I decided to make myself a little more familiar with the reasons behind this particular holiday. Thus, this is what Britannica says about it:
Ascension
At first, the church commemorated the Ascension (from the Latin ascensio, "ascent") of Christ into heaven, after his Resurrection (Luke 24:50-51; Acts 1:1-11), as part of the total victory of Christ celebrated from Easter to Pentecost. A special feast of the Ascension is not mentioned before the 4th century. The Spanish Council of Elvira (c. 300) appears to have rejected it as an unwarranted innovation. But by the end of the 4th century the feast had become universal in the church, on the 40th day after Easter.

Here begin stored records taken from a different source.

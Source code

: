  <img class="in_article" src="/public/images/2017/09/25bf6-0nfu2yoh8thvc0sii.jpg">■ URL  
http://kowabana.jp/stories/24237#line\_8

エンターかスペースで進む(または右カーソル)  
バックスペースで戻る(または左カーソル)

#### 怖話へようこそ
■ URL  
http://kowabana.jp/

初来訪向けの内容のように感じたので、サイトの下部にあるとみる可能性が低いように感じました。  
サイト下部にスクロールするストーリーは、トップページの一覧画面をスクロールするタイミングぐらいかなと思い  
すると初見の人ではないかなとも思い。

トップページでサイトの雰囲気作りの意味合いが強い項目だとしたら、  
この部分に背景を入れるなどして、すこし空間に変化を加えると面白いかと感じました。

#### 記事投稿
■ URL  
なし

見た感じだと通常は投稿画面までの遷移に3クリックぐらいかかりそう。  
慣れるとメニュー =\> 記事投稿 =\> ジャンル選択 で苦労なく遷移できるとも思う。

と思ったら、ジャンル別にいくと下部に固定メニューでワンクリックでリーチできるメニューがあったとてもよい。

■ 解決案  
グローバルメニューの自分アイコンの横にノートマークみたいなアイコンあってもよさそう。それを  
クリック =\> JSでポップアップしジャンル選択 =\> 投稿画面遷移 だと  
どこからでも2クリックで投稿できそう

The old English popular name for the feast is Holy Thursday, but there is no liturgical tradition to support the idea of an "Ascensiontide" as a season distinct from Easter. From the 10th century there developed an "octave" of Ascension, adopted at Rome in the 12th century but suppressed in 1955. The three days before Ascension Day, known as Minor Rogation Days, were instituted by Bishop Mamertus of Vienne (Gaul) in 470 and extended to all the Frankish churches at the Council of Orlians in 511. Pope Leo III (reigned 795-816) adopted them at Rome. They are observed by processional litanies and fasting as a supplication for clement weather for the crops and deliverance from pestilence and famine. In 1969 the Minor Rogation Days were changed to votive masses.